Your response must be made up of each line in the data below that contains the string "print".

━━━━━ Given data ━━━━━

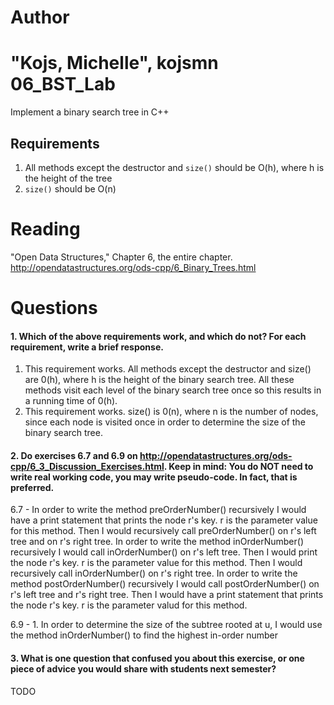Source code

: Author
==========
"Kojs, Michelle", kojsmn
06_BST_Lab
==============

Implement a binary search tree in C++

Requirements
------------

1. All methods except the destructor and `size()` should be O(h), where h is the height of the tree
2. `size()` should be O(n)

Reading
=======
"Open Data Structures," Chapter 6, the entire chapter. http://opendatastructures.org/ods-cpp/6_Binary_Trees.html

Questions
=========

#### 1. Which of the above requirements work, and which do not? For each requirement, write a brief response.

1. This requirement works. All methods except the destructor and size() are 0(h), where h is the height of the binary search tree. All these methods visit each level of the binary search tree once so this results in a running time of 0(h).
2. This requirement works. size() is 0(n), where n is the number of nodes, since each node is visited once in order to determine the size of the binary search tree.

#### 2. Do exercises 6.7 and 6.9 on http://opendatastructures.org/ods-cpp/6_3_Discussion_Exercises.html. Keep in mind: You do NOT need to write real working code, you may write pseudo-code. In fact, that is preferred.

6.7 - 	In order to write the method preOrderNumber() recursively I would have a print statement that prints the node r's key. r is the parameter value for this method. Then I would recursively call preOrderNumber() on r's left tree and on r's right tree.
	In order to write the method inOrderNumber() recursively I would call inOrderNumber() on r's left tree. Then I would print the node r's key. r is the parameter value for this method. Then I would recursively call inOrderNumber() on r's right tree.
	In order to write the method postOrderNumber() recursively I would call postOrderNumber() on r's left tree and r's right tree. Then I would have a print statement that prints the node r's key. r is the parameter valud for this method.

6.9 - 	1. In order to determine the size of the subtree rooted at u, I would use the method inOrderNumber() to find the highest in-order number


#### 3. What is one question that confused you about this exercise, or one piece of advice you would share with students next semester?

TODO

━━━━━
━━━━━ Given data ━━━━━

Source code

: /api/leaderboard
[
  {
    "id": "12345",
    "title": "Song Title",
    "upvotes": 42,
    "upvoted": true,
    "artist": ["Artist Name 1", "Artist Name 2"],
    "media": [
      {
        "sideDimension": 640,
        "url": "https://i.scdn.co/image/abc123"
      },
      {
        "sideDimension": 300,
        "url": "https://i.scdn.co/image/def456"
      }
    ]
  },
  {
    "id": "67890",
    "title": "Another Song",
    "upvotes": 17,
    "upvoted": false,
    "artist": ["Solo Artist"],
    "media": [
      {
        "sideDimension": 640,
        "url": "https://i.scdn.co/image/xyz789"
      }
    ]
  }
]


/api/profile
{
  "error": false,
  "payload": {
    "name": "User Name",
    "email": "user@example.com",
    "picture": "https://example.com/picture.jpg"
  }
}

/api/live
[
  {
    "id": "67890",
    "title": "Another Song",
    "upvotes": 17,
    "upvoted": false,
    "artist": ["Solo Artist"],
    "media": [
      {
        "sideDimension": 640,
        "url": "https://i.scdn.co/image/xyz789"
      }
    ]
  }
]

━━━━━

Response
6.7 - 	In order to write the method preOrderNumber() recursively I would have a print statement that prints the node r's key. r is the parameter value for this method. Then I would recursively call preOrderNumber() on r's left tree and on r's right tree.
	In order to write the method inOrderNumber() recursively I would call inOrderNumber() on r's left tree. Then I would print the node r's key. r is the parameter value for this method. Then I would recursively call inOrderNumber() on r's right tree.
	In order to write the method postOrderNumber() recursively I would call postOrderNumber() on r's left tree and r's right tree. Then I would have a print statement that prints the node r's key. r is the parameter valud for this method.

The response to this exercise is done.